• [Aim of the task]
Your answer should be only the lines below from the one with "may lead to" to the one with "use type annotations in my library?", repeated exactly, ends included.

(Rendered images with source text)
★ ★ ★

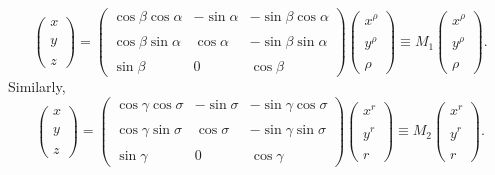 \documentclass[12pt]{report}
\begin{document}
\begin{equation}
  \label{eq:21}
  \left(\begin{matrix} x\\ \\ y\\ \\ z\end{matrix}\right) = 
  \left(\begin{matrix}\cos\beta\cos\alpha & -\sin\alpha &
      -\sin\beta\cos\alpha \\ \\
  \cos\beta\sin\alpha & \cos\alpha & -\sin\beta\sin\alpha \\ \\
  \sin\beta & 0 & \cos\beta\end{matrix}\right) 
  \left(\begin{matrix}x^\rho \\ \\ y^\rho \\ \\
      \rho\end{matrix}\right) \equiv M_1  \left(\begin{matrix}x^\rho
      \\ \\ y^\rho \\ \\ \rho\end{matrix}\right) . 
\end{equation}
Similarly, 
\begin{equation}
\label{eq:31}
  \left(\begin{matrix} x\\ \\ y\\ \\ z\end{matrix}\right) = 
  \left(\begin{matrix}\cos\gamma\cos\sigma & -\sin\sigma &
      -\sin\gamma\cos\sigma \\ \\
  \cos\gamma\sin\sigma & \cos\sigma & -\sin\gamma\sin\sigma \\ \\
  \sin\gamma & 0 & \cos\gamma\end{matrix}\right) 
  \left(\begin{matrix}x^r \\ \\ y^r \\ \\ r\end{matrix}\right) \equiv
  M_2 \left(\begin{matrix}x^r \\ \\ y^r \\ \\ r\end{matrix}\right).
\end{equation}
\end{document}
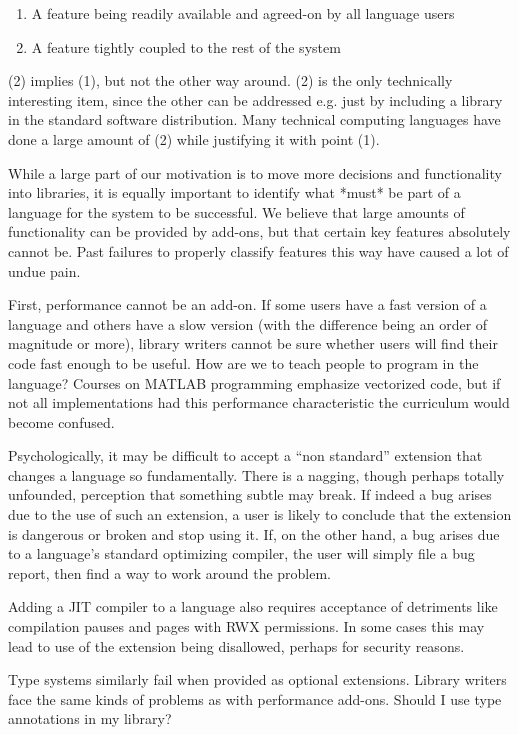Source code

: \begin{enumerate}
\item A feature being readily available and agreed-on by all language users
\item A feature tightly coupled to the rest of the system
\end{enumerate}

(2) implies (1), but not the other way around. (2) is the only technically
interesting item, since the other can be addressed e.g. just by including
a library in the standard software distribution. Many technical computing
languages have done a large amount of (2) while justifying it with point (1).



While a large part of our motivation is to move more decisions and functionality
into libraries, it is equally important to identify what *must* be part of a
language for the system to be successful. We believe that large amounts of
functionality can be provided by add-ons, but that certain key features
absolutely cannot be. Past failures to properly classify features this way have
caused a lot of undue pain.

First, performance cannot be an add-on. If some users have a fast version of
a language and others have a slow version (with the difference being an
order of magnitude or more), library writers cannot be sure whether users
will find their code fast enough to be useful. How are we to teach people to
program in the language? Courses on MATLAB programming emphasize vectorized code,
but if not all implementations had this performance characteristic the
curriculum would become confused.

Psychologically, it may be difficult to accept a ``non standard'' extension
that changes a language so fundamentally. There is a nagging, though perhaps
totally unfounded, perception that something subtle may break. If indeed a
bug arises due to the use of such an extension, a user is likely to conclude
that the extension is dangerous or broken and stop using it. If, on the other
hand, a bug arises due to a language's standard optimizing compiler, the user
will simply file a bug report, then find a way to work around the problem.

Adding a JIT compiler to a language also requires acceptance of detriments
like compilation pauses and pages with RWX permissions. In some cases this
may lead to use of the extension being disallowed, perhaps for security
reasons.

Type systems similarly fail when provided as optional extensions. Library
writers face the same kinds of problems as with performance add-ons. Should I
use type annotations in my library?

★ ★ ★

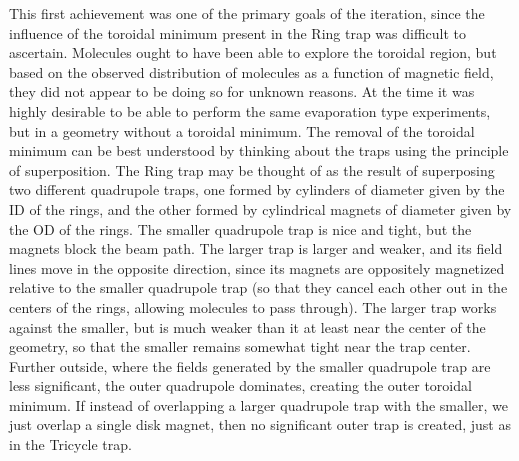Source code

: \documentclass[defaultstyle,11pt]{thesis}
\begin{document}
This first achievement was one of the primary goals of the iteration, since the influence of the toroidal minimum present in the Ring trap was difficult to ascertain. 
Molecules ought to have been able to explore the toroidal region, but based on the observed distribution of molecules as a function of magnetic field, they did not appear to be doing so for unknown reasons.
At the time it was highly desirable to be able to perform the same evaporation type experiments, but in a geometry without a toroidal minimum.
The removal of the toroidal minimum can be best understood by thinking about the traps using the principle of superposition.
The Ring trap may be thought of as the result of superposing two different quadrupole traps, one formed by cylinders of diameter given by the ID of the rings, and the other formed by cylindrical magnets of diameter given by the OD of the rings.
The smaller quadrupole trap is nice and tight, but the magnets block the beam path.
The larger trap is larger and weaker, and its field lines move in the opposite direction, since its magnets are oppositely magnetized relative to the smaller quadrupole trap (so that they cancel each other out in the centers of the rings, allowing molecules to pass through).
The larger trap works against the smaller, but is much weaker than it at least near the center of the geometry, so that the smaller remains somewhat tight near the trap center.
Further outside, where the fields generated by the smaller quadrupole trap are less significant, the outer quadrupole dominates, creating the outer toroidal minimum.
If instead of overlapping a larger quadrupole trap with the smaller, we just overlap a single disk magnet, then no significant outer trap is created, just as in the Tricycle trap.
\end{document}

★ ★ ★

• [Task output]
may lead to use of the extension being disallowed, perhaps for security
reasons.

Type systems similarly fail when provided as optional extensions. Library
writers face the same kinds of problems as with performance add-ons. Should I
use type annotations in my library?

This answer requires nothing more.